Although they came from low-income families, most HTLV-1 subjects lived in the city of Salvador or in other urban areas of cities in the state of Bahia where basic urban amenities are available: treated potable water supply, sewage system connection, regular rubbish disposal, and paved streets and sidewalks. In contrast, the individuals living in rural areas were from poor families with very low incomes.
Besides S. stercoralis, other geohelminths such as A. lumbricoides, T. trichiura, and hookworm were found in the parasitological examination of HTLV-1 patients. These geohelminths were more frequently found in individuals living in rural areas. Several studies have shown that precarious living conditions such as lack of access to basic sanitation, health services, and schooling are the main determinants in the acquisition of intestinal parasitic infections, which continue to represent a major threat to public health in rural areas, as well as in peripheral regions next to urban zones 37,38. In this sense, the epidemiological triangle for the development of parasitic diseases involves the host health status, the parasite, and the environmental conditions 39,40.
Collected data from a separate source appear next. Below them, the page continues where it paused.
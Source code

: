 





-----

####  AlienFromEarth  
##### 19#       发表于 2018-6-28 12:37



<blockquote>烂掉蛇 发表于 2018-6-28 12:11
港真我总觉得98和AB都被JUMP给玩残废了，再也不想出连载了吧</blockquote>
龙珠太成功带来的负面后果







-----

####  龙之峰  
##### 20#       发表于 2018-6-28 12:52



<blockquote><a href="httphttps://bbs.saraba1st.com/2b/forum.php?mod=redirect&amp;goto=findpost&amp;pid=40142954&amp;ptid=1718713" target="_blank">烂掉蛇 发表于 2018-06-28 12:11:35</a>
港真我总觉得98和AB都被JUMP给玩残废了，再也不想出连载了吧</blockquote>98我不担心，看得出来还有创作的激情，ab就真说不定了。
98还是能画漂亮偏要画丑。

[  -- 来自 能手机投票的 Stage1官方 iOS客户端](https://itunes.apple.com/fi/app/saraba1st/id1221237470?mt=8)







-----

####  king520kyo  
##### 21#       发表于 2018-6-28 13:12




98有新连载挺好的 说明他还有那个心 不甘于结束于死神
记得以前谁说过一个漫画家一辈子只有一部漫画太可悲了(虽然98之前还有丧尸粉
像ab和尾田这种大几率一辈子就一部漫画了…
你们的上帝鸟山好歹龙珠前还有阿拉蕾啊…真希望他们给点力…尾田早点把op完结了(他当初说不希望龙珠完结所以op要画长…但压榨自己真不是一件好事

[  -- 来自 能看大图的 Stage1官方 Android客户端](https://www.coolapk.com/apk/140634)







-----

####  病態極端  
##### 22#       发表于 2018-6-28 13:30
The frequency of specific anti-S. stercoralis antibodies was 20.8%, which was much higher than the prevalence of larvae in feces. Souza, et al. 41 demonstrated a seroprevalence of 16.0% of S. stercoralis antibodies contrasting with 1.3% of positive parasitological diagnosis in individuals with lupus erythematosus. Conversely, frequencies of specific antibodies and S. stercoralis larvae in feces were very similar in alcoholic individuals, 22.0% and 23.5%, respectively, with a high agreement between the diagnostic methods 42. These divergent results could be explained by the continuous exposure to S. stercoralis infections by individuals living in endemic areas due to precarious hygiene habits and/or sanitary conditions.
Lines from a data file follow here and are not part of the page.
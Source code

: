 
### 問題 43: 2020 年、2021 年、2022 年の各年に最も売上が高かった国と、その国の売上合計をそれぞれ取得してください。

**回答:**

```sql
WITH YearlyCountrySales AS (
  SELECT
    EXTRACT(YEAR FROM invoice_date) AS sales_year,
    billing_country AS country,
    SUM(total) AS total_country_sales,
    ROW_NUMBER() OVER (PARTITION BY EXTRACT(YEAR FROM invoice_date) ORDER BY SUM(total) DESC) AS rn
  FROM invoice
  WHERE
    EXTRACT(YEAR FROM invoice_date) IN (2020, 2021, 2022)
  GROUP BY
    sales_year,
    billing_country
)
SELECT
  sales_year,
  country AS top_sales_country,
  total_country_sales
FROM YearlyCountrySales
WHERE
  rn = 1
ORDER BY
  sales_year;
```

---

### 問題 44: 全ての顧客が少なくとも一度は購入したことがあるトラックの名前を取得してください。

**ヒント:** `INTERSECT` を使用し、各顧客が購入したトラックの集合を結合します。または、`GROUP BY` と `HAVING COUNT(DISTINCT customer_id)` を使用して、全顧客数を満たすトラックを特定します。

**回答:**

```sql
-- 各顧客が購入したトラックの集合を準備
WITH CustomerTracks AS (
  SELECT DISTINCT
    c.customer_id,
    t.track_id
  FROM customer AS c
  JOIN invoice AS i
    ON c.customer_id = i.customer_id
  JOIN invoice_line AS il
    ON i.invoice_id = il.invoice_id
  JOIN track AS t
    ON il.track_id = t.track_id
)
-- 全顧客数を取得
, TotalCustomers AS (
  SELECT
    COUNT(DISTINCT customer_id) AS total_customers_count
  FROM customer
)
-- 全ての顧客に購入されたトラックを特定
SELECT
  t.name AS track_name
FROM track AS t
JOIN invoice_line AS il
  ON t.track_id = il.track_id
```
Three individuals with a parasitological diagnosis of S. stercoralis were considered hyperinfected with one presenting all parasite evolutionary forms in feces. Factors linked to genetics and host immune response can trigger the infection and determine the severity of strongyloidiasis in individuals with HTLV. HTLV-1 coinfection induces a strong activation of the immune system. The exacerbated production of IFN-γ and TNF-α induced by HTLV-1 infection may negatively modulate the Th2-type cellular response and, consequently, decrease the levels of the main immune mediators involved in the defense against S. stercoralis such as IL-4, IL-5, and IL-13, and IgE 43-46. The analysis of serum cytokines in one child with HTLV-1 and S. stercoralis hyperinfection showed no alterations except for a significant increase in IL-17 levels following strongyloidiasis treatment 13. This could reflect inhibition of HTLV-1 inflammation response by Strongyloides in coinfected patients, although a larger number of individuals should be studied to evaluate the immunomodulation in HTLV-1 and S. stercoralis coinfection by IL-17.
In conclusion, our study suggests that HTLV-1-infected people living in poverty with precarious sanitary conditions are more predisposed to develop severe forms of S. stercoralis infection. Considering the high susceptibility and unfavorable outcome of the infection in these individuals, early diagnosis using parasitological and immunological methods and prompt treatment are critical for the successful management of strongyloidiasis in HTLV-1 carriers, especially those living in rural areas. Additionally, public policies are necessary to improve access to health services and basic sanitation for individuals at high risk of developing severe strongyloidiasis, such as HTLV-1-patients.